I think if it's at all possible to do anything like this, the setting in
Kennebunkport will probably be the best. It'll be informal. Given the size of
the Bush home there, it's impossible to have large amounts of staff at their
beck and call. President George W. Bush's mother will be there making popcorn;
they'll go swimming to see who can take the cold in the Maine water. So I think
this is an enormous gesture by President Bush.
RFE/RL: So what can Bush expect to receive in return for this gesture?
Goldman: As a minimum, a cooling of the rhetoric between both countries, and
to see if, simply by force of their personalities, they can simply tell their
bureaucracies, "OK, we have to work these things out." Whether it be agreeing on
a radar system in Azerbaijan or getting the United States to withdraw its
commitment to install the radar in the Czech Republic and the missiles in
Poland. I mean -- there are some things that the leaders can do arbitrarily. It
would be losing face, to some extent, and maybe that's what you have to do.
Who would have thought that [U.S. President Ronald] Reagan and [Soviet leader
Mikhail] Gorbachev could reach some of the issues they agreed to? You had two
very strong ideological opponents, so of course there was ideology. In this
case, there's no ideology; it's just national pride and assertiveness. But it
may come to nothing. I don't want to say that on Tuesday [July 3] we'll wake up
and discover it's a brand new world. I don't want to give credit to either
leader, necessarily, but where I do give credit to both of them -- and
particularly to President Bush, who took the initiative -- is that they at least
want to make a good try, to make an effort. And I can't think of a better way to
have done it. I must confess, it was nothing I would have thought of. This goes
way beyond the normal bounds of diplomacy.
RFE/RL: One of Bush's major issues with Russia right now is the hostility of
its rhetoric. And yet, the more Moscow uses it, the more unpopular Russia
becomes. So why would Bush bother fighting it?
Goldman: Well, it's true. Russia has made some very serious mistakes here.
But in a conversation I had with President Bush just a year ago, he clearly was
looking toward his legacy, what people will think of the Bush-2 administration
20 years down the road. He asked us that specific question, basically -- to go
back and think of things that he could do, initiatives that he might take, that
would make people look favorably upon this period. He sees that his term is
coming to an end, and I think the last thing he wants is to say, "Well, I came
in when Russian-American relations were pretty good -- not perfect, but pretty
good -- and I'm leaving when Russian-American relations are almost as bad as
they were during the Cold War." I think that's one thing he thinks he can
counter, given his personal relationship he's built up with President Putin. And
I think he wants to make that effort.
RFE/RL: Did Bush misjudge Putin when he famously observed he had looked into
the Russian president's soul and seemingly found a man he could trust?

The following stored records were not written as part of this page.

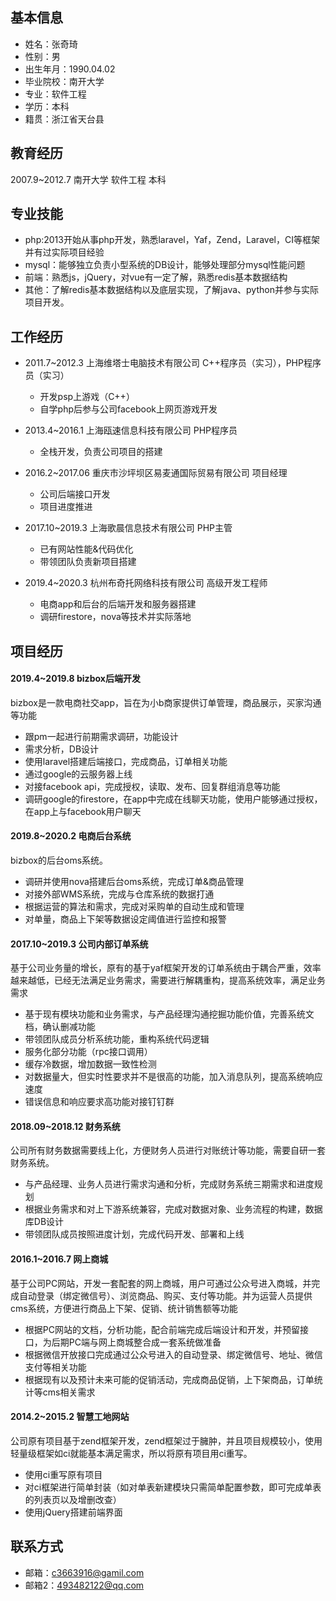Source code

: ## 基本信息
+ 姓名：张奇琦
+ 性别：男
+ 出生年月：1990.04.02
+ 毕业院校：南开大学
+ 专业：软件工程
+ 学历：本科
+ 籍贯：浙江省天台县

## 教育经历
2007.9~2012.7	南开大学	软件工程	本科

## 专业技能
+ php:2013开始从事php开发，熟悉laravel，Yaf，Zend，Laravel，CI等框架并有过实际项目经验
+ mysql：能够独立负责小型系统的DB设计，能够处理部分mysql性能问题
+ 前端：熟悉js，jQuery，对vue有一定了解，熟悉redis基本数据结构
+ 其他：了解redis基本数据结构以及底层实现，了解java、python并参与实际项目开发。

## 工作经历
+ 2011.7~2012.3 上海维塔士电脑技术有限公司 C++程序员（实习），PHP程序员（实习）
   + 开发psp上游戏（C++）
   + 自学php后参与公司facebook上网页游戏开发
   
+ 2013.4~2016.1 上海瓯速信息科技有限公司 PHP程序员
   + 全栈开发，负责公司项目的搭建
   
+ 2016.2~2017.06 重庆市沙坪坝区易麦通国际贸易有限公司 项目经理
   + 公司后端接口开发
   + 项目进度推进
   
+ 2017.10~2019.3 上海歌晨信息技术有限公司 PHP主管
   + 已有网站性能&代码优化
   + 带领团队负责新项目搭建
   
+ 2019.4~2020.3 杭州布奇托网络科技有限公司 高级开发工程师
   + 电商app和后台的后端开发和服务器搭建
   + 调研firestore，nova等技术并实际落地

## 项目经历
#### 2019.4~2019.8 bizbox后端开发
bizbox是一款电商社交app，旨在为小b商家提供订单管理，商品展示，买家沟通等功能
+ 跟pm一起进行前期需求调研，功能设计
+ 需求分析，DB设计
+ 使用laravel搭建后端接口，完成商品，订单相关功能
+ 通过google的云服务器上线
+ 对接facebook api，完成授权，读取、发布、回复群组消息等功能
+ 调研google的firestore，在app中完成在线聊天功能，使用户能够通过授权，在app上与facebook用户聊天
   
#### 2019.8~2020.2 电商后台系统
bizbox的后台oms系统。
+ 调研并使用nova搭建后台oms系统，完成订单&商品管理
+ 对接外部WMS系统，完成与仓库系统的数据打通
+ 根据运营的算法和需求，完成对采购单的自动生成和管理
+ 对单量，商品上下架等数据设定阈值进行监控和报警

#### 2017.10~2019.3 公司内部订单系统
基于公司业务量的增长，原有的基于yaf框架开发的订单系统由于耦合严重，效率越来越低，已经无法满足业务需求，需要进行解耦重构，提高系统效率，满足业务需求
+ 基于现有模块功能和业务需求，与产品经理沟通挖掘功能价值，完善系统文档，确认删减功能
+ 带领团队成员分析系统功能，重构系统代码逻辑
+ 服务化部分功能（rpc接口调用）
+ 缓存冷数据，增加数据一致性检测
+ 对数据量大，但实时性要求并不是很高的功能，加入消息队列，提高系统响应速度
+ 错误信息和响应要求高功能对接钉钉群

#### 2018.09~2018.12 财务系统
公司所有财务数据需要线上化，方便财务人员进行对账统计等功能，需要自研一套财务系统。
+ 与产品经理、业务人员进行需求沟通和分析，完成财务系统三期需求和进度规划
+ 根据业务需求和对上下游系统兼容，完成对数据对象、业务流程的构建，数据库DB设计
+ 带领团队成员按照进度计划，完成代码开发、部署和上线

#### 2016.1~2016.7 网上商城
基于公司PC网站，开发一套配套的网上商城，用户可通过公众号进入商城，并完成自动登录（绑定微信号）、浏览商品、购买、支付等功能。并为运营人员提供cms系统，方便进行商品上下架、促销、统计销售额等功能
+ 根据PC网站的文档，分析功能，配合前端完成后端设计和开发，并预留接口，为后期PC端与网上商城整合成一套系统做准备
+ 根据微信开放接口完成通过公众号进入的自动登录、绑定微信号、地址、微信支付等相关功能
+ 根据现有以及预计未来可能的促销活动，完成商品促销，上下架商品，订单统计等cms相关需求

#### 2014.2~2015.2 智慧工地网站
公司原有项目基于zend框架开发，zend框架过于臃肿，并且项目规模较小，使用轻量级框架如ci就能基本满足需求，所以将原有项目用ci重写。
+ 使用ci重写原有项目
+ 对ci框架进行简单封装（如对单表新建模块只需简单配置参数，即可完成单表的列表页以及增删改查）
+ 使用jQuery搭建前端界面

## 联系方式
+ 邮箱：c3663916@gamil.com
+ 邮箱2：493482122@qq.com
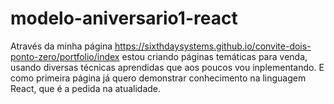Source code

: # modelo-aniversario1-react
Através da minha página https://sixthdaysystems.github.io/convite-dois-ponto-zero/portfolio/index estou criando páginas temáticas para venda, usando diversas técnicas aprendidas que aos poucos vou inplementando. E como primeira página já quero demonstrar conhecimento na linguagem React, que é a pedida na atualidade.
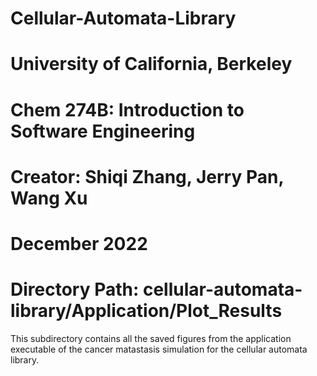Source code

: # Cellular-Automata-Library
# University of California, Berkeley
# Chem 274B: Introduction to Software Engineering
# Creator: Shiqi Zhang, Jerry Pan, Wang Xu
# December 2022
# Directory Path: cellular-automata-library/Application/Plot_Results

 This subdirectory contains all the saved figures from the 
 application executable of the cancer matastasis simulation 
 for the cellular automata library.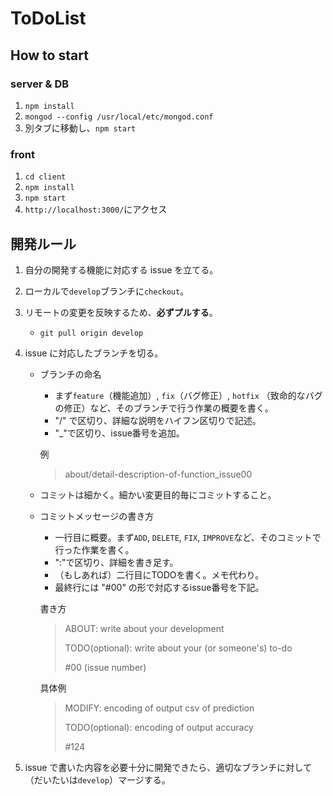 # ToDoList

## How to start

### server & DB
1. `npm install`
1. `mongod --config /usr/local/etc/mongod.conf`
1. 別タブに移動し、`npm start`

### front
1. `cd client`
1. `npm install`
1. `npm start`
1. `http://localhost:3000/`にアクセス

## 開発ルール

1. 自分の開発する機能に対応する issue を立てる。

1. ローカルで`develop`ブランチに`checkout`。

1. リモートの変更を反映するため、**必ずプルする**。

    - `git pull origin develop`

1. issue に対応したブランチを切る。

    - ブランチの命名
      - まず`feature`（機能追加）, `fix`（バグ修正）, `hotfix` （致命的なバグの修正）など、そのブランチで行う作業の概要を書く。
      - "/" で区切り、詳細な説明をハイフン区切りで記述。
      - "_"で区切り、issue番号を追加。

      例

      > about/detail-description-of-function_issue00

    - コミットは細かく。細かい変更目的毎にコミットすること。

    - コミットメッセージの書き方

      - 一行目に概要。まず`ADD`, `DELETE`, `FIX`, `IMPROVE`など、そのコミットで行った作業を書く。
      - ":"で区切り、詳細を書き足す。
      - （もしあれば）二行目にTODOを書く。メモ代わり。
      - 最終行には "#00" の形で対応するissue番号を下記。

      書き方

      > ABOUT: write about your development
      >
      > TODO(optional): write about your (or someone's) to-do
      >
      > #00 (issue number)

       具体例
      > MODIFY: encoding of output csv of prediction
      >
      > TODO(optional): encoding of output accuracy
      >
      > #124

1. issue で書いた内容を必要十分に開発できたら、適切なブランチに対して（だいたいは`develop`）マージする。
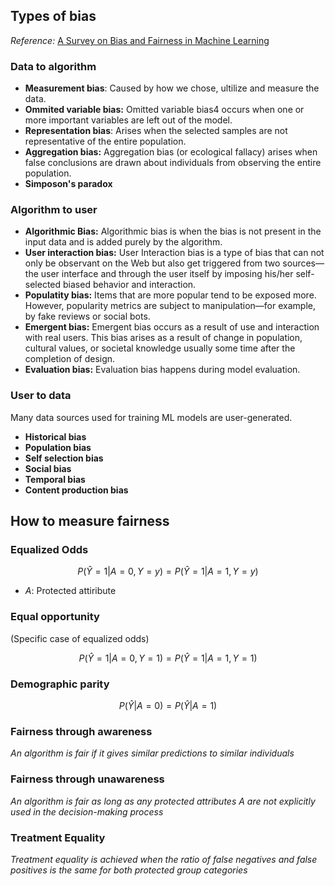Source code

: ## Types of bias

*Reference:* [A Survey on Bias and Fairness in Machine Learning](https://arxiv.org/pdf/1908.09635.pdf)

### Data to algorithm

- **Measurement bias**: Caused by how we chose, ultilize and measure the data.
- **Ommited variable bias:** Omitted variable bias4 occurs when one or more important variables are left out of the model.
- **Representation bias**: Arises when the selected samples are not representative of the entire population.
- **Aggregation bias:** Aggregation bias (or ecological fallacy) arises when false conclusions are drawn about individuals from observing the entire population.
- **Simposon's paradox**

### Algorithm to user

- **Algorithmic Bias:** Algorithmic bias is when the bias is not present in the input data and is added purely by the algorithm.
- **User interaction bias:** User Interaction bias is a type of bias that can not only be observant on the Web but also get triggered from two sources—the user interface and through the user itself by imposing his/her self-selected biased behavior and interaction.
- **Populatity bias:** Items that are more popular tend to be exposed more. However, popularity metrics are subject to manipulation—for example, by fake reviews or social bots.
- **Emergent bias:** Emergent bias occurs as a result of use and interaction with real users. This bias arises as a result of change in population, cultural values, or societal knowledge usually some time after the completion of design.
- **Evaluation bias:** Evaluation bias happens during model evaluation.

### User to data

Many data sources used for training ML models are user-generated.

- **Historical bias**
- **Population bias**
- **Self selection bias**
- **Social bias**
- **Temporal bias**
- **Content production bias**

## How to measure fairness

### Equalized Odds

$$
P(\hat{Y}=1|A=0,Y=y) = P(\hat{Y}=1|A=1,Y=y)
$$

- $A$: Protected attiribute

### Equal opportunity

(Specific case of equalized odds)

$$
P(\hat{Y}=1|A=0,Y=1) = P(\hat{Y}=1|A=1,Y=1)
$$

### Demographic parity

$$
P(\hat{Y}|A=0) = P(\hat{Y}|A=1)
$$

### Fairness through awareness

*An algorithm is fair if it gives similar predictions to similar individuals*

### Fairness through unawareness

*An algorithm is fair as long as any protected attributes A are not explicitly used in the decision-making process*

### Treatment Equality

*Treatment equality is achieved when the ratio of false negatives and false positives is the same for both protected group categories*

Goldman: It's a fair criticism. I think that statement was mainly intended to
build a bond between the two leaders, of the sort that I just tried to describe.
It had to do with that, and of course it also had to do with the born-again
nature of President Bush, his embracing Christianity again after a period he
himself describes as having gone wayward, and seeing that maybe this is what
President Putin had too, and feeling that if you had two firm believers that
they could work things out that might not otherwise be possible. And again, I
think this is one of the things that he's going to do.
RFE/RL: Some say Bush lost Russia by supporting Putin, who proved the
opposite of what he expected.
Goldman: What I think Bush is trying to do is to make one last effort to show
that, indeed, he can deal with Putin and that, indeed, he has not lost Russia. I
think that Bush recognizes that if he doesn't make this extra effort, that's
indeed what people will say: "Bush came in with Russian relations pretty good
and left with Russian relations pretty bad. You, President George W. Bush, lost
Russia." I think he wants to avoid exactly that kind of criticism by doing this
kind of thing. I think that's what motivates his efforts.
RFE/RL: Under these circumstances, how likely is it that Bush will emphasize
the issue of human rights in Russia?
Goldman: I think he has to. Otherwise, President Bush loses his credibility
within the United States. So this is really trying to square a circle. He's got
to make these criticisms -- otherwise he loses his credibility here in the
United States. And he's got to convince Putin to go easy on some of these
things, which will cause Putin to lose his credibility within Russia. That's
what makes this meeting such an intriguing one. "At least let's try to see if we
can work some of these impossible differences out." And by saying they're
impossible... I mean, maybe Hercules couldn't do, maybe Reagan and Gorbachev
couldn't do it. But I think Putin and Bush both want to give it one good effort.